• _WHAT THE TASK REQUIRES_: All entries are to be quoted exactly; the images stay out of the copy.

(Data entries)
□ □ □ □ □ □ □
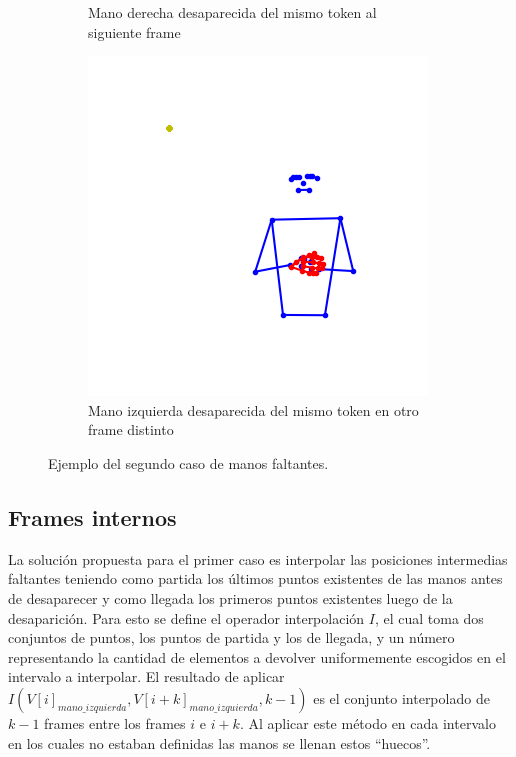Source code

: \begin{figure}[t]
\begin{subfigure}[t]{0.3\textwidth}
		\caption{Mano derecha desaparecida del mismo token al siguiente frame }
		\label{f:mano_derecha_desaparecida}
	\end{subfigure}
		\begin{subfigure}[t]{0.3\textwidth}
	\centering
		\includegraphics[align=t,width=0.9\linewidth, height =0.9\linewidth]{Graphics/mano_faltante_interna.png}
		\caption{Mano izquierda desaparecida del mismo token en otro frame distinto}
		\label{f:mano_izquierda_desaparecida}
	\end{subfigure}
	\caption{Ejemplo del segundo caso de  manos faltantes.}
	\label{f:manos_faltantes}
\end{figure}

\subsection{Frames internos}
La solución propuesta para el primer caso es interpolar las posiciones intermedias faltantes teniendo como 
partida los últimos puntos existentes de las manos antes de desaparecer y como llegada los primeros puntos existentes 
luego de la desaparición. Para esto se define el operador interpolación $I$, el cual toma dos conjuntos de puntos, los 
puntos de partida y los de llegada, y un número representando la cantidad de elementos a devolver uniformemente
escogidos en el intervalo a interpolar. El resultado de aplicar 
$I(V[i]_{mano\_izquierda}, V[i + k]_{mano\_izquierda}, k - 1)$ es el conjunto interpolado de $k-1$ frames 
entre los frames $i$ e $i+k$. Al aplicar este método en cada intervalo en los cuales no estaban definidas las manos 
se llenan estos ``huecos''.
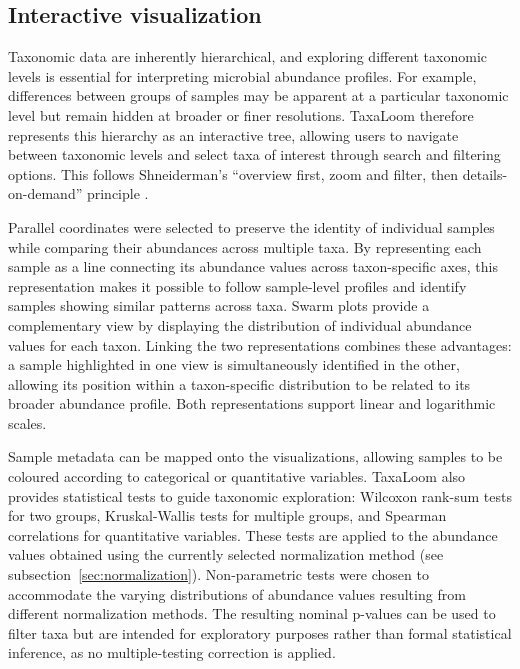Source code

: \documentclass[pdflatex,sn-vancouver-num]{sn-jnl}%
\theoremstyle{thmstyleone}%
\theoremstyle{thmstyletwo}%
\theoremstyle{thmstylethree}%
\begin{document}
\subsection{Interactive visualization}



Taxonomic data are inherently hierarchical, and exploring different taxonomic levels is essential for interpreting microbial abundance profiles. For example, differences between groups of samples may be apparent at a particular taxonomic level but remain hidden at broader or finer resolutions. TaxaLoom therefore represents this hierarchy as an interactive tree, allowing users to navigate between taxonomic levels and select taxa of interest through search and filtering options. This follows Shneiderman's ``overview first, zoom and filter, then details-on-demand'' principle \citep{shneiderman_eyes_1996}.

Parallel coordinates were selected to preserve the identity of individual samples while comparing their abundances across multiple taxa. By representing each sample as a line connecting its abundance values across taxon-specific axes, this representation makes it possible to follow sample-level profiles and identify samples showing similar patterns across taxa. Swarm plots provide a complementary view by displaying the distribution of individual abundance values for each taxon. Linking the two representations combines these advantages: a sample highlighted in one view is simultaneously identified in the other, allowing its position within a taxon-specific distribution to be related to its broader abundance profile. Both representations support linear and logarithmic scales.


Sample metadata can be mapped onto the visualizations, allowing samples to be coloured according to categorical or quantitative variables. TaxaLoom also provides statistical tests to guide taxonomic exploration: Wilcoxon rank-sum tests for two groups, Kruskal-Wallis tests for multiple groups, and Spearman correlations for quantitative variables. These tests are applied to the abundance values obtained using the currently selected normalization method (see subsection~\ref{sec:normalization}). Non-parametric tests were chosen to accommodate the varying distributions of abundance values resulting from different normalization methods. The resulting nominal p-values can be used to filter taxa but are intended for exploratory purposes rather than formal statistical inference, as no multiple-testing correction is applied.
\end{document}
□ □ □ □ □ □ □
• _ANSWER BELOW_:
Source code

: \begin{figure}[t]
\begin{subfigure}[t]{0.3\textwidth}
		\caption{Mano derecha desaparecida del mismo token al siguiente frame }
		\label{f:mano_derecha_desaparecida}
	\end{subfigure}
		\begin{subfigure}[t]{0.3\textwidth}
	\centering
		\includegraphics[align=t,width=0.9\linewidth, height =0.9\linewidth]{Graphics/mano_faltante_interna.png}
		\caption{Mano izquierda desaparecida del mismo token en otro frame distinto}
		\label{f:mano_izquierda_desaparecida}
	\end{subfigure}
	\caption{Ejemplo del segundo caso de  manos faltantes.}
	\label{f:manos_faltantes}
\end{figure}

\subsection{Frames internos}
La solución propuesta para el primer caso es interpolar las posiciones intermedias faltantes teniendo como 
partida los últimos puntos existentes de las manos antes de desaparecer y como llegada los primeros puntos existentes 
luego de la desaparición. Para esto se define el operador interpolación $I$, el cual toma dos conjuntos de puntos, los 
puntos de partida y los de llegada, y un número representando la cantidad de elementos a devolver uniformemente
escogidos en el intervalo a interpolar. El resultado de aplicar 
$I(V[i]_{mano\_izquierda}, V[i + k]_{mano\_izquierda}, k - 1)$ es el conjunto interpolado de $k-1$ frames 
entre los frames $i$ e $i+k$. Al aplicar este método en cada intervalo en los cuales no estaban definidas las manos 
se llenan estos ``huecos''.
Source code

: \documentclass[pdflatex,sn-vancouver-num]{sn-jnl}%
\theoremstyle{thmstyleone}%
\theoremstyle{thmstyletwo}%
\theoremstyle{thmstylethree}%
\begin{document}
\subsection{Interactive visualization}



Taxonomic data are inherently hierarchical, and exploring different taxonomic levels is essential for interpreting microbial abundance profiles. For example, differences between groups of samples may be apparent at a particular taxonomic level but remain hidden at broader or finer resolutions. TaxaLoom therefore represents this hierarchy as an interactive tree, allowing users to navigate between taxonomic levels and select taxa of interest through search and filtering options. This follows Shneiderman's ``overview first, zoom and filter, then details-on-demand'' principle \citep{shneiderman_eyes_1996}.

Parallel coordinates were selected to preserve the identity of individual samples while comparing their abundances across multiple taxa. By representing each sample as a line connecting its abundance values across taxon-specific axes, this representation makes it possible to follow sample-level profiles and identify samples showing similar patterns across taxa. Swarm plots provide a complementary view by displaying the distribution of individual abundance values for each taxon. Linking the two representations combines these advantages: a sample highlighted in one view is simultaneously identified in the other, allowing its position within a taxon-specific distribution to be related to its broader abundance profile. Both representations support linear and logarithmic scales.


Sample metadata can be mapped onto the visualizations, allowing samples to be coloured according to categorical or quantitative variables. TaxaLoom also provides statistical tests to guide taxonomic exploration: Wilcoxon rank-sum tests for two groups, Kruskal-Wallis tests for multiple groups, and Spearman correlations for quantitative variables. These tests are applied to the abundance values obtained using the currently selected normalization method (see subsection~\ref{sec:normalization}). Non-parametric tests were chosen to accommodate the varying distributions of abundance values resulting from different normalization methods. The resulting nominal p-values can be used to filter taxa but are intended for exploratory purposes rather than formal statistical inference, as no multiple-testing correction is applied.
\end{document}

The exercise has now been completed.